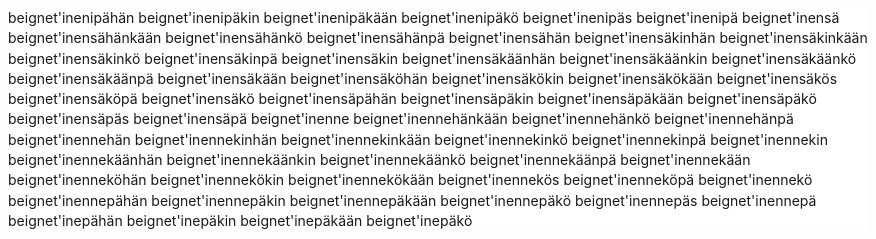 beignet'inenipähän
beignet'inenipäkin
beignet'inenipäkään
beignet'inenipäkö
beignet'inenipäs
beignet'inenipä
beignet'inensä
beignet'inensähänkään
beignet'inensähänkö
beignet'inensähänpä
beignet'inensähän
beignet'inensäkinhän
beignet'inensäkinkään
beignet'inensäkinkö
beignet'inensäkinpä
beignet'inensäkin
beignet'inensäkäänhän
beignet'inensäkäänkin
beignet'inensäkäänkö
beignet'inensäkäänpä
beignet'inensäkään
beignet'inensäköhän
beignet'inensäkökin
beignet'inensäkökään
beignet'inensäkös
beignet'inensäköpä
beignet'inensäkö
beignet'inensäpähän
beignet'inensäpäkin
beignet'inensäpäkään
beignet'inensäpäkö
beignet'inensäpäs
beignet'inensäpä
beignet'inenne
beignet'inennehänkään
beignet'inennehänkö
beignet'inennehänpä
beignet'inennehän
beignet'inennekinhän
beignet'inennekinkään
beignet'inennekinkö
beignet'inennekinpä
beignet'inennekin
beignet'inennekäänhän
beignet'inennekäänkin
beignet'inennekäänkö
beignet'inennekäänpä
beignet'inennekään
beignet'inenneköhän
beignet'inennekökin
beignet'inennekökään
beignet'inennekös
beignet'inenneköpä
beignet'inennekö
beignet'inennepähän
beignet'inennepäkin
beignet'inennepäkään
beignet'inennepäkö
beignet'inennepäs
beignet'inennepä
beignet'inepähän
beignet'inepäkin
beignet'inepäkään
beignet'inepäkö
******************************
*What this task involves*: Please repeat exactly the data above from its first line to the line that contains "beignet'inensäkinkään", inclusive, and leave every picture out.

*Solved problem*:
 beignet'inenipähän
beignet'inenipäkin
beignet'inenipäkään
beignet'inenipäkö
beignet'inenipäs
beignet'inenipä
beignet'inensä
beignet'inensähänkään
beignet'inensähänkö
beignet'inensähänpä
beignet'inensähän
beignet'inensäkinhän
beignet'inensäkinkään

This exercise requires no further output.